◆ Task item ◆
With the pictures removed, write out the full listing below exactly.

◆ Task input ◆
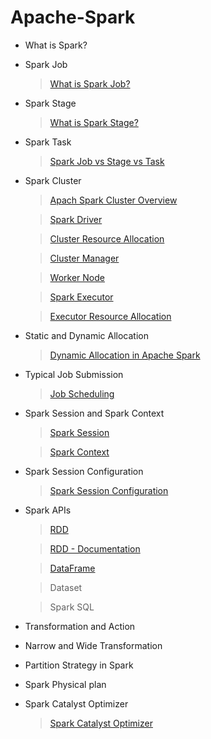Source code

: # Apache-Spark

- What is Spark?
- Spark Job
  > [What is Spark Job?](https://sparkbyexamples.com/spark/what-is-spark-job/)
- Spark Stage
  > [What is Spark Stage?](https://sparkbyexamples.com/spark/what-is-spark-stage/#:~:text=In%20the%20context%20of%20Apache,importance%20with%20a%20detailed%20example)
- Spark Task
  > [Spark Job vs Stage vs Task](https://pratikbarjatya.medium.com/demystifying-spark-jobs-stages-and-tasks-a-simplified-guide-f35da5ab4aa6)
- Spark Cluster
  > [Apach Spark Cluster Overview](https://spark.apache.org/docs/latest/cluster-overview.html)
  
  > [Spark Driver](https://docs.aws.amazon.com/prescriptive-guidance/latest/tuning-aws-glue-for-apache-spark/key-topics-apache-spark.html#spark-architecture)
  
  > [Cluster Resource Allocation](https://spark.apache.org/docs/latest/job-scheduling.html#dynamic-resource-allocation)
  
  > [Cluster Manager](https://data-flair.training/blogs/apache-spark-cluster-managers-tutorial/)
  
  > [Worker Node](https://www.linkedin.com/pulse/cluster-architecture-apache-spark-nishant-kumar-xzsbe/)

  > [Spark Executor](https://sparkbyexamples.com/spark/what-is-spark-executor/)
  
  > [Executor Resource Allocation](https://sparkbyexamples.com/spark/spark-tune-executor-number-cores-and-memory/)
- Static and Dynamic Allocation
  > [Dynamic Allocation in Apache Spark](https://community.cloudera.com/t5/Community-Articles/Dynamic-Allocation-in-Apache-Spark/ta-p/368095)
- Typical Job Submission
  > [Job Scheduling](https://spark.apache.org/docs/latest/job-scheduling.html#:~:text=By%20default%2C%20Spark's%20scheduler%20runs,second%20job%20gets%20priority%2C%20etc.)
- Spark Session and Spark Context
  > [Spark Session](https://spark.apache.org/docs/latest/sql-getting-started.html#starting-point-sparksession)
  
  > [Spark Context](https://sparkbyexamples.com/pyspark/pyspark-sparkcontext-explained/)
- Spark Session Configuration
  > [Spark Session Configuration](https://sparkbyexamples.com/pyspark/spark-session-configuration-in-pyspark/)
- Spark APIs
  > [RDD](https://spark.apache.org/docs/latest/rdd-programming-guide.html)
  
  > [RDD - Documentation](https://docs.aws.amazon.com/prescriptive-guidance/latest/tuning-aws-glue-for-apache-spark/key-topics-apache-spark.html#rdd)
  
  > [DataFrame](https://spark.apache.org/docs/latest/api/python/reference/pyspark.sql/dataframe.html)
  
  > Dataset
  
  > Spark SQL
- Transformation and Action
- Narrow and Wide Transformation
- Partition Strategy in Spark
- Spark Physical plan
- Spark Catalyst Optimizer
  > [Spark Catalyst Optimizer](https://medium.com/@ashwin_kumar_/spark-catalyst-optimizer-7f44d893a282)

◆ Output of the exercise ◆
Source code

: # Apache-Spark

- What is Spark?
- Spark Job
  > [What is Spark Job?](https://sparkbyexamples.com/spark/what-is-spark-job/)
- Spark Stage
  > [What is Spark Stage?](https://sparkbyexamples.com/spark/what-is-spark-stage/#:~:text=In%20the%20context%20of%20Apache,importance%20with%20a%20detailed%20example)
- Spark Task
  > [Spark Job vs Stage vs Task](https://pratikbarjatya.medium.com/demystifying-spark-jobs-stages-and-tasks-a-simplified-guide-f35da5ab4aa6)
- Spark Cluster
  > [Apach Spark Cluster Overview](https://spark.apache.org/docs/latest/cluster-overview.html)
  
  > [Spark Driver](https://docs.aws.amazon.com/prescriptive-guidance/latest/tuning-aws-glue-for-apache-spark/key-topics-apache-spark.html#spark-architecture)
  
  > [Cluster Resource Allocation](https://spark.apache.org/docs/latest/job-scheduling.html#dynamic-resource-allocation)
  
  > [Cluster Manager](https://data-flair.training/blogs/apache-spark-cluster-managers-tutorial/)
  
  > [Worker Node](https://www.linkedin.com/pulse/cluster-architecture-apache-spark-nishant-kumar-xzsbe/)

  > [Spark Executor](https://sparkbyexamples.com/spark/what-is-spark-executor/)
  
  > [Executor Resource Allocation](https://sparkbyexamples.com/spark/spark-tune-executor-number-cores-and-memory/)
- Static and Dynamic Allocation
  > [Dynamic Allocation in Apache Spark](https://community.cloudera.com/t5/Community-Articles/Dynamic-Allocation-in-Apache-Spark/ta-p/368095)
- Typical Job Submission
  > [Job Scheduling](https://spark.apache.org/docs/latest/job-scheduling.html#:~:text=By%20default%2C%20Spark's%20scheduler%20runs,second%20job%20gets%20priority%2C%20etc.)
- Spark Session and Spark Context
  > [Spark Session](https://spark.apache.org/docs/latest/sql-getting-started.html#starting-point-sparksession)
  
  > [Spark Context](https://sparkbyexamples.com/pyspark/pyspark-sparkcontext-explained/)
- Spark Session Configuration
  > [Spark Session Configuration](https://sparkbyexamples.com/pyspark/spark-session-configuration-in-pyspark/)
- Spark APIs
  > [RDD](https://spark.apache.org/docs/latest/rdd-programming-guide.html)
  
  > [RDD - Documentation](https://docs.aws.amazon.com/prescriptive-guidance/latest/tuning-aws-glue-for-apache-spark/key-topics-apache-spark.html#rdd)
  
  > [DataFrame](https://spark.apache.org/docs/latest/api/python/reference/pyspark.sql/dataframe.html)
  
  > Dataset
  
  > Spark SQL
- Transformation and Action
- Narrow and Wide Transformation
- Partition Strategy in Spark
- Spark Physical plan
- Spark Catalyst Optimizer
  > [Spark Catalyst Optimizer](https://medium.com/@ashwin_kumar_/spark-catalyst-optimizer-7f44d893a282)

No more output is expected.